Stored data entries
*****

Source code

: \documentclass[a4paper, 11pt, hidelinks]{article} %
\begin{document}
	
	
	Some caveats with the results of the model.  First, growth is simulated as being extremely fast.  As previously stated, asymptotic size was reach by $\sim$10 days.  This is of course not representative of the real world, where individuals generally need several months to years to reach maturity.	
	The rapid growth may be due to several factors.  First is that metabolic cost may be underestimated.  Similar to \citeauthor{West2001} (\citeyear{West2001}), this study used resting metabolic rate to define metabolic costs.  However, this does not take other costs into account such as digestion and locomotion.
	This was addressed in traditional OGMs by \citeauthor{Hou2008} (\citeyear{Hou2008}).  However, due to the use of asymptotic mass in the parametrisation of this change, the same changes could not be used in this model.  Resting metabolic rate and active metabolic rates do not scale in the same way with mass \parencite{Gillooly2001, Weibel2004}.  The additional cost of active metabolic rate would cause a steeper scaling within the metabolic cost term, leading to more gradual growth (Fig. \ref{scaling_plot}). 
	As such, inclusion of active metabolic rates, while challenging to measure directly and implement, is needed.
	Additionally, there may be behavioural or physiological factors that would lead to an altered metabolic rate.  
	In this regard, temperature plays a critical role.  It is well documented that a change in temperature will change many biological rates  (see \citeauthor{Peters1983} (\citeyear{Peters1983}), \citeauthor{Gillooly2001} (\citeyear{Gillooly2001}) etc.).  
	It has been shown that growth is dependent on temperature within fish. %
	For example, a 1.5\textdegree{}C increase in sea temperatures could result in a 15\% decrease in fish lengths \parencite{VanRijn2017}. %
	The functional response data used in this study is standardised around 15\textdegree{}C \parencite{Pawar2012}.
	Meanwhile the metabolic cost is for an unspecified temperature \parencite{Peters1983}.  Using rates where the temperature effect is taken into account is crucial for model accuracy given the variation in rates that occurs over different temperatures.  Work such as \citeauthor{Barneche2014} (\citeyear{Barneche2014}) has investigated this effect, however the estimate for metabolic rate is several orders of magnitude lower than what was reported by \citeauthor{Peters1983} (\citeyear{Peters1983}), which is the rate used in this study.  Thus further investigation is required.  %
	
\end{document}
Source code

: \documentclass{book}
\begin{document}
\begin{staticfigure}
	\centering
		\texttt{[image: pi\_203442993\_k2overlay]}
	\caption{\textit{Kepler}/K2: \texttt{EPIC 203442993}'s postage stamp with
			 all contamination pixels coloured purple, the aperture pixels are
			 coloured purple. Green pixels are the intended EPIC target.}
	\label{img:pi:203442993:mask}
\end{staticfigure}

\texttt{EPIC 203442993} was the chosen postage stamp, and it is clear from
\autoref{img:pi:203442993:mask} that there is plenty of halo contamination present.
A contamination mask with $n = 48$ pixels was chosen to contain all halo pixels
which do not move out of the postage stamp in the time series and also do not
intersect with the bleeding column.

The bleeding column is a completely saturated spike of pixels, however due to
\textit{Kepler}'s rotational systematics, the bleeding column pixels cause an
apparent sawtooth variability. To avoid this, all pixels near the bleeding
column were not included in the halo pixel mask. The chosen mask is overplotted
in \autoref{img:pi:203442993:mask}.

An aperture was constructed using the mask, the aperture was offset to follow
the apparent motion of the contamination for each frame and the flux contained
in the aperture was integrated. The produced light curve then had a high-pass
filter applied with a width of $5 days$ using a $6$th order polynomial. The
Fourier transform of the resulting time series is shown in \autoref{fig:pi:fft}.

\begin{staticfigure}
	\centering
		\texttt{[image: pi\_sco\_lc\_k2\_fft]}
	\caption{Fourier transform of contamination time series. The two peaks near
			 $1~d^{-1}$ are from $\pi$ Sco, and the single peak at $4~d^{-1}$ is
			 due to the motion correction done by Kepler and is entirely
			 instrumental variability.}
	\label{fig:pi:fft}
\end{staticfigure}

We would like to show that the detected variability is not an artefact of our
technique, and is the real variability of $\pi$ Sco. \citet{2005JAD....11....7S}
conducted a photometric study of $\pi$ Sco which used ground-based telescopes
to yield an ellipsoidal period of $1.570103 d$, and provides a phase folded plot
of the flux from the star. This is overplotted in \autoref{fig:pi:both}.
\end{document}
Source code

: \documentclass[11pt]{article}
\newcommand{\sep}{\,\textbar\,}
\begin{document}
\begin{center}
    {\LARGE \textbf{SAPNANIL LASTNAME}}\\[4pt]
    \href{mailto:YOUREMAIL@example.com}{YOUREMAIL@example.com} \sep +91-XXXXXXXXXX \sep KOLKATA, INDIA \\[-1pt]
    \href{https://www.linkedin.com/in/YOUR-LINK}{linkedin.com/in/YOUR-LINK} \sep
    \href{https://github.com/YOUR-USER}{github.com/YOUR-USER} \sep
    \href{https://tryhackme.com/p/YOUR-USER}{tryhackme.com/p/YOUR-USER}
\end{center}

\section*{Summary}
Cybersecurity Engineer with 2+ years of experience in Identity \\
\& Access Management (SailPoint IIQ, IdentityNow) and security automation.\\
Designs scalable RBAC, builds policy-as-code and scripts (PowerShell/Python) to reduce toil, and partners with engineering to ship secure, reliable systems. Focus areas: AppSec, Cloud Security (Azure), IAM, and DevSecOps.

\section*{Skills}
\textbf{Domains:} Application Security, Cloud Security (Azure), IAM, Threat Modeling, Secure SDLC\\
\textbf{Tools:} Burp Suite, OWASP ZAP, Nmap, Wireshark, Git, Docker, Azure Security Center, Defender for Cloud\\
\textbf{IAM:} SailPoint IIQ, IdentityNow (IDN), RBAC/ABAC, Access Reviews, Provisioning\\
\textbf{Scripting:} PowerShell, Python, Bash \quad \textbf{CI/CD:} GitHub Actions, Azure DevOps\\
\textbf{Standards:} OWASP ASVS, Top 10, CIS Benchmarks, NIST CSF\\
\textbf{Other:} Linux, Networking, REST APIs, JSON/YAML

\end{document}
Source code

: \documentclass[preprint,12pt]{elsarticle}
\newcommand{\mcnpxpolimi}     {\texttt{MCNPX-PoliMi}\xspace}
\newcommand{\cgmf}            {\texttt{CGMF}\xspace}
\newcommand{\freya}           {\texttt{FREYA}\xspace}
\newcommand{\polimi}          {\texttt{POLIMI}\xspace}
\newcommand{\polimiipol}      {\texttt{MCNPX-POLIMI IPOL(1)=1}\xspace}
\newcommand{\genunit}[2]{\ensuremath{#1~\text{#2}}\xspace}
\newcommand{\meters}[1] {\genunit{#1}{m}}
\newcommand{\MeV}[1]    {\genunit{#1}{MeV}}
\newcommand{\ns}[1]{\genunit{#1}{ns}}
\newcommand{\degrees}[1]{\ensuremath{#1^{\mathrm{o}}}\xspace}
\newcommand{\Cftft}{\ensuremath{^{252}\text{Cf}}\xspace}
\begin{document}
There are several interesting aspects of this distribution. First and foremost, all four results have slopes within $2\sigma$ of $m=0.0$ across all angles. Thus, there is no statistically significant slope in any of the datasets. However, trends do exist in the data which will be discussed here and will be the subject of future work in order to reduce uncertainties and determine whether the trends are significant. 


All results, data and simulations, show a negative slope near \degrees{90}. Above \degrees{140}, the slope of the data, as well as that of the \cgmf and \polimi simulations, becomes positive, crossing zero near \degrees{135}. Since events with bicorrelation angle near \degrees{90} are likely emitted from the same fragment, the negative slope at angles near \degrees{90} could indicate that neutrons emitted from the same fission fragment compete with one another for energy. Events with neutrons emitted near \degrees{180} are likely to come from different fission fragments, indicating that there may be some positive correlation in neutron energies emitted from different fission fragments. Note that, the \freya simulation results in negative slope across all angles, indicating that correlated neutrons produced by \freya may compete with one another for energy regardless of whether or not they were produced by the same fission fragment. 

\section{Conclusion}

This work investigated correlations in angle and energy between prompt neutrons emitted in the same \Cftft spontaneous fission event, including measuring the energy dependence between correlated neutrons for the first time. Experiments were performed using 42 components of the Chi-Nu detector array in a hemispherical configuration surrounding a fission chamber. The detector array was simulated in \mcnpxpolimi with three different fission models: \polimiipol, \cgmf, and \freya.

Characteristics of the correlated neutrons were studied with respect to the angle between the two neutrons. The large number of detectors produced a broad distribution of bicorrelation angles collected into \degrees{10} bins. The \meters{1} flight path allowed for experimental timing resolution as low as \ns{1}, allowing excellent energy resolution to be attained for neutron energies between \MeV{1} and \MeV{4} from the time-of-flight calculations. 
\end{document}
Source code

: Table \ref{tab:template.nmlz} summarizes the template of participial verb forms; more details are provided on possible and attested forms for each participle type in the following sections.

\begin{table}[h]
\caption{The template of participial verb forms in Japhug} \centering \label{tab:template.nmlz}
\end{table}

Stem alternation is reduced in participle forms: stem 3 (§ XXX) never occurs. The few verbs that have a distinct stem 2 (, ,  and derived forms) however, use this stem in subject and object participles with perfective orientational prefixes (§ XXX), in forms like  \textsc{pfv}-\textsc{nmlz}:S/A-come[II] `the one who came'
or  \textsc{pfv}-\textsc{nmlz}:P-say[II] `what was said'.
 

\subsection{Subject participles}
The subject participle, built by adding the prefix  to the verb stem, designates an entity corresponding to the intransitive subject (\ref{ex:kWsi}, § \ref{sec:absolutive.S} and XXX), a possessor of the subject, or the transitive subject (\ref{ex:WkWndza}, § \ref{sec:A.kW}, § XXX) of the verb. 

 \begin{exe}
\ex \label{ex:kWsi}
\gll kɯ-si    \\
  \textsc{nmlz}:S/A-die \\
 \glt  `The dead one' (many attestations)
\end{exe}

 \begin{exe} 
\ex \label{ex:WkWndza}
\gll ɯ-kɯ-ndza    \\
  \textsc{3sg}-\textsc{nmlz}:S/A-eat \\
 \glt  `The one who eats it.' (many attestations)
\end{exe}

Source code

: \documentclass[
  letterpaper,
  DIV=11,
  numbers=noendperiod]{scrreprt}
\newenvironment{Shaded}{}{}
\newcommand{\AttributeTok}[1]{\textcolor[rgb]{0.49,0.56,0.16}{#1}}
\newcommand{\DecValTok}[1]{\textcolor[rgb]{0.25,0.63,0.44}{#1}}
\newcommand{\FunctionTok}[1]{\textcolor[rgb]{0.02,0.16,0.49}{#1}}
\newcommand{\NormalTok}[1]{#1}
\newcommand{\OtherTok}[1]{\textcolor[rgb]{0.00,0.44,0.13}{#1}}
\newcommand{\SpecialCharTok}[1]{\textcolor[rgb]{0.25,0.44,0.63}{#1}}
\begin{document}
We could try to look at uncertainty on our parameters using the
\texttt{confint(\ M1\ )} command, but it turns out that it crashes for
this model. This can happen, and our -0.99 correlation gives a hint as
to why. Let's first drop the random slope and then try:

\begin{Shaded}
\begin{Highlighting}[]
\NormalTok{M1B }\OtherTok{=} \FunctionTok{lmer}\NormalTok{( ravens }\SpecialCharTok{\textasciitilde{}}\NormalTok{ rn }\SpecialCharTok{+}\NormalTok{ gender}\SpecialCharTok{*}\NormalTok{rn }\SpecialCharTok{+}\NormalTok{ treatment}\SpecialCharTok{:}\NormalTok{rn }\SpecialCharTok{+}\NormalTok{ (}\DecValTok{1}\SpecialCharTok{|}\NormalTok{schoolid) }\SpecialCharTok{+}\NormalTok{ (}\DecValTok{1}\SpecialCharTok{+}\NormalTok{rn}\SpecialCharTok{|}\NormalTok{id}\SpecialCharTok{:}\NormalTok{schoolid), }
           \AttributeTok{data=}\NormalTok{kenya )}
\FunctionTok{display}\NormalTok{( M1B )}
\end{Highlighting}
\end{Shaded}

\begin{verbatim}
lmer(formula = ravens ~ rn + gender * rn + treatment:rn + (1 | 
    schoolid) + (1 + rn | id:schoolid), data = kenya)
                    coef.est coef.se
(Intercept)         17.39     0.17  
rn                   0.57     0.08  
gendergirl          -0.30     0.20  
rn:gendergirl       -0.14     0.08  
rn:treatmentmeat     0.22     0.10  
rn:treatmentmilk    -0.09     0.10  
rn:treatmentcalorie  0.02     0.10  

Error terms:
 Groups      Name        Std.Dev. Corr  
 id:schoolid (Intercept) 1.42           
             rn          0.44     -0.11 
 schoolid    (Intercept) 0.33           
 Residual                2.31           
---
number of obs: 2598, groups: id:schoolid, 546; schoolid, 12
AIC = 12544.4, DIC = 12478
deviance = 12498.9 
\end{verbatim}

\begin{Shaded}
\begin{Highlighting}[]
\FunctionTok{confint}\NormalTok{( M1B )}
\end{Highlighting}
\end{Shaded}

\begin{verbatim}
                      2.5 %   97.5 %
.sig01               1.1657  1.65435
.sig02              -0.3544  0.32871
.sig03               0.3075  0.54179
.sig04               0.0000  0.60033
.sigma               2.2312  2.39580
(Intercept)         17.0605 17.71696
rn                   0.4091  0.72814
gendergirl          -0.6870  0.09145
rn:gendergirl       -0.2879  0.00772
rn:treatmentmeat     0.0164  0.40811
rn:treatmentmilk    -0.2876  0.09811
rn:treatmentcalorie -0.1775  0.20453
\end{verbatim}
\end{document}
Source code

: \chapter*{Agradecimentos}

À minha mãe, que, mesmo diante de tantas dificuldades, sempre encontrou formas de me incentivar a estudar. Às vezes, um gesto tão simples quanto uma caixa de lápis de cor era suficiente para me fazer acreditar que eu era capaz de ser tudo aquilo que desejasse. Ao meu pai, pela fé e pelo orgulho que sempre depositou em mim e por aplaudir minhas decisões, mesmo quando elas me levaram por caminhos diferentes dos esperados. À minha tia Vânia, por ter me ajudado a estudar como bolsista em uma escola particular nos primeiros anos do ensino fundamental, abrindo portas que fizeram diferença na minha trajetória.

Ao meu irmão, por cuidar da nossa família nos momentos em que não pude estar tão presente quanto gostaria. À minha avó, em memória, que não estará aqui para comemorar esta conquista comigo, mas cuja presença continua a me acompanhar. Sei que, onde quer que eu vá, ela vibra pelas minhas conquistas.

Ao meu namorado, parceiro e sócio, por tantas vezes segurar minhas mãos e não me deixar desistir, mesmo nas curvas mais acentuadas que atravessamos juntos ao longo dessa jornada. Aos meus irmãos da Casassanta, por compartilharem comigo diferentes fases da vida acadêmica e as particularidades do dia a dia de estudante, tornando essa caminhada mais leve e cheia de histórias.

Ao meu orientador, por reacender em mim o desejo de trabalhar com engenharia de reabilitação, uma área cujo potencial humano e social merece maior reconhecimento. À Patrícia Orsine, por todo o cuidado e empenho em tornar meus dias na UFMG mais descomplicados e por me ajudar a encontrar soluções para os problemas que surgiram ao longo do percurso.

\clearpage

*****

*Work required:* Restate verbatim all lines from the start of the data through the line containing "The rapid growth", with both ends kept.

*Written answer:*
Source code

: \documentclass[a4paper, 11pt, hidelinks]{article} %
\begin{document}
	
	
	Some caveats with the results of the model.  First, growth is simulated as being extremely fast.  As previously stated, asymptotic size was reach by $\sim$10 days.  This is of course not representative of the real world, where individuals generally need several months to years to reach maturity.	
	The rapid growth may be due to several factors.  First is that metabolic cost may be underestimated.  Similar to \citeauthor{West2001} (\citeyear{West2001}), this study used resting metabolic rate to define metabolic costs.  However, this does not take other costs into account such as digestion and locomotion.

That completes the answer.